- Dataset records
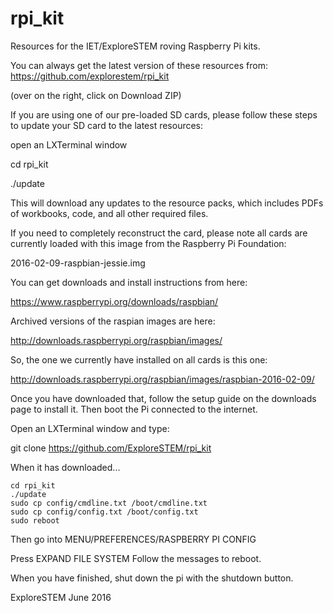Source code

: rpi_kit
=======

Resources for the IET/ExploreSTEM roving Raspberry Pi kits.

You can always get the latest version of these resources from:
https://github.com/explorestem/rpi_kit

(over on the right, click on Download ZIP)

If you are using one of our pre-loaded SD cards, please follow these
steps to update your SD card to the latest resources:

open an LXTerminal window

cd rpi_kit

./update

This will download any updates to the resource packs, which
includes PDFs of workbooks, code, and all other required files.

If you need to completely reconstruct the card, please note all cards are
currently loaded with this image from the Raspberry Pi Foundation:

2016-02-09-raspbian-jessie.img

You can get downloads and install instructions from here:

https://www.raspberrypi.org/downloads/raspbian/

Archived versions of the raspian images are here:

http://downloads.raspberrypi.org/raspbian/images/

So, the one we currently have installed on all cards is this one:

http://downloads.raspberrypi.org/raspbian/images/raspbian-2016-02-09/

Once you have downloaded that, follow the setup guide on the downloads page
to install it. Then boot the Pi connected to the internet.

Open an LXTerminal window and type:

git clone https://github.com/ExploreSTEM/rpi_kit

When it has downloaded...

```
cd rpi_kit
./update
sudo cp config/cmdline.txt /boot/cmdline.txt
sudo cp config/config.txt /boot/config.txt
sudo reboot
```

Then go into MENU/PREFERENCES/RASPBERRY PI CONFIG

Press EXPAND FILE SYSTEM
Follow the messages to reboot.

When you have finished, shut down the pi with the shutdown button.

ExploreSTEM
June 2016



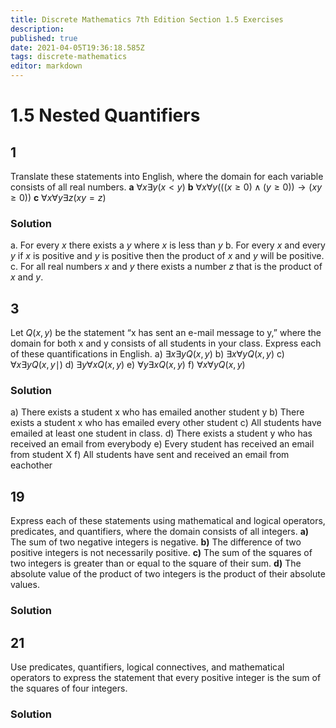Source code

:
 ```yaml
---
title: Discrete Mathematics 7th Edition Section 1.5 Exercises
description: 
published: true
date: 2021-04-05T19:36:18.585Z
tags: discrete-mathematics
editor: markdown
---
```


# 1.5 Nested Quantifiers

## 1 
Translate these statements into English, where the domain
for each variable consists of all real numbers.
**a** $\forall x \exists y(x<y)$
**b** $\forall x \forall y(((x \geq 0) \wedge(y \geq 0)) \rightarrow(x y \geq 0))$
**c** $\forall x \forall y \exists z(x y=z)$

### Solution
a. For every $x$ there exists a $y$ where $x$ is less than $y$
b. For every $x$ and every $y$ if $x$ is positive and $y$ is positive then the product of $x$ and $y$ will be positive.
c. For all real numbers $x$ and $y$ there exists a number $z$ that is the product of $x$ and $y$.

## 3 
Let $Q(x, y)$ be the statement “x has sent an e-mail message
to y,” where the domain for both x and y consists of
all students in your class. Express each of these quantifications
in English.
a) $\exists x \exists y Q(x, y)$
b) $\exists x \forall y Q(x, y)$
c) $\forall x \exists y Q(x, y \mid)$
d) $\exists y \forall x Q(x, y)$
e) $\forall y \exists x Q(x, y)$
f) $\forall x \forall y Q(x, y)$
### Solution
a) There exists a student x who has emailed another student y
b) There exists a student x who has emailed every other student
c) All students have emailed at least one student in class.
d) There exists a student y who has received an email from everybody
e) Every student has received an email from student X
f) All students have sent and received an email from eachother

## 19
Express each of these statements using mathematical and
logical operators, predicates, and quantifiers, where the
domain consists of all integers.
**a)** The sum of two negative integers is negative.
**b)** The difference of two positive integers is not necessarily
positive.
**c)** The sum of the squares of two integers is greater than
or equal to the square of their sum.
**d)** The absolute value of the product of two integers is
the product of their absolute values.
### Solution
## 21
Use predicates, quantifiers, logical connectives, and mathematical operators to express the statement that every positive integer is the sum of the squares of four integers.
### Solution

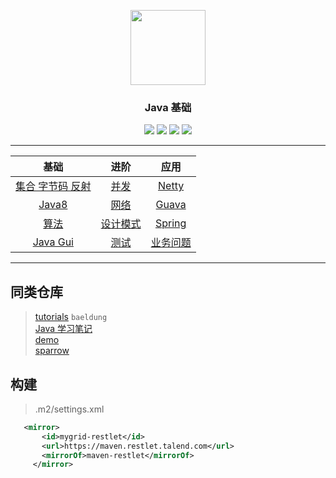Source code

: <p align="center"><img width=120 src="https://www.svgrepo.com/show/184143/java.svg"></p>
<h3 align="center">Java 基础</h3>

<p align="center">
<a href="https://www.java.com/zh_CN/download/"><img src="https://img.shields.io/badge/JDK-Java%208-red.svg"></a>
<a href="https://996.icu"><img src="https://img.shields.io/badge/Dev-996.icu-red.svg"></a>
<a href="https://codebeat.co/projects/github-com-kuangcp-javabase-master"><img src="https://codebeat.co/badges/9145f9a8-a1aa-4c67-bb2b-f9dd12e924d4"></a>
<a href="https://codeclimate.com/github/Kuangcp/JavaBase/maintainability"><img src="https://api.codeclimate.com/v1/badges/23134c0d2348845fecec/maintainability"></a>
</p>

************************

|         基础          | 进阶 |               应用                |
|:-------------------:|:---:|:-------------------------------:|
| [集合 字节码 反射](/class) | [并发](/concurrency) | [Netty](/netty) |
|   [Java8](/java8)   |   [网络](/network)   |  [Guava](/guava)   |
|  [算法](/algorithms)  | [设计模式](/pattern) | [Spring](/spring)  |
|  [Java Gui](/gui)   |  [测试](/test)   | [业务问题](/question)  |


************************

## 同类仓库
> [tutorials](https://github.com/eugenp/tutorials) `baeldung`   
> [Java 学习笔记](https://github.com/brianway/java-learning)    
> [demo](https://gitee.com/code4everything/demo)   
> [sparrow](https://github.com/david1228/sparrow)


## 构建
> .m2/settings.xml
```xml
   <mirror>
       <id>mygrid-restlet</id>
       <url>https://maven.restlet.talend.com</url>
       <mirrorOf>maven-restlet</mirrorOf>
     </mirror>
```
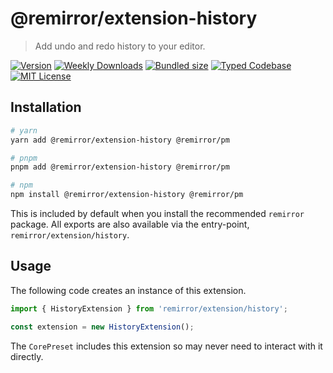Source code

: # @remirror/extension-history

> Add undo and redo history to your editor.

[![Version][version]][npm] [![Weekly Downloads][downloads-badge]][npm] [![Bundled size][size-badge]][size] [![Typed Codebase][typescript]](#) [![MIT License][license]](#)

[version]: https://flat.badgen.net/npm/v/@remirror/extension-history/next
[npm]: https://npmjs.com/package/@remirror/extension-history/v/next
[license]: https://flat.badgen.net/badge/license/MIT/purple
[size]: https://bundlephobia.com/result?p=@remirror/extension-history@next
[size-badge]: https://flat.badgen.net/bundlephobia/minzip/@remirror/extension-history
[typescript]: https://flat.badgen.net/badge/icon/TypeScript?icon=typescript&label
[downloads-badge]: https://badgen.net/npm/dw/@remirror/extension-history/red?icon=npm

## Installation

```bash
# yarn
yarn add @remirror/extension-history @remirror/pm

# pnpm
pnpm add @remirror/extension-history @remirror/pm

# npm
npm install @remirror/extension-history @remirror/pm
```

This is included by default when you install the recommended `remirror` package. All exports are also available via the entry-point, `remirror/extension/history`.

## Usage

The following code creates an instance of this extension.

```ts
import { HistoryExtension } from 'remirror/extension/history';

const extension = new HistoryExtension();
```

The `CorePreset` includes this extension so may never need to interact with it directly.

- Task requirements
Go through the material and copy out every line with "numbers" in it.

- Result of the exercise
for each variable consists of all real numbers.
c. For all real numbers $x$ and $y$ there exists a number $z$ that is the product of $x$ and $y$.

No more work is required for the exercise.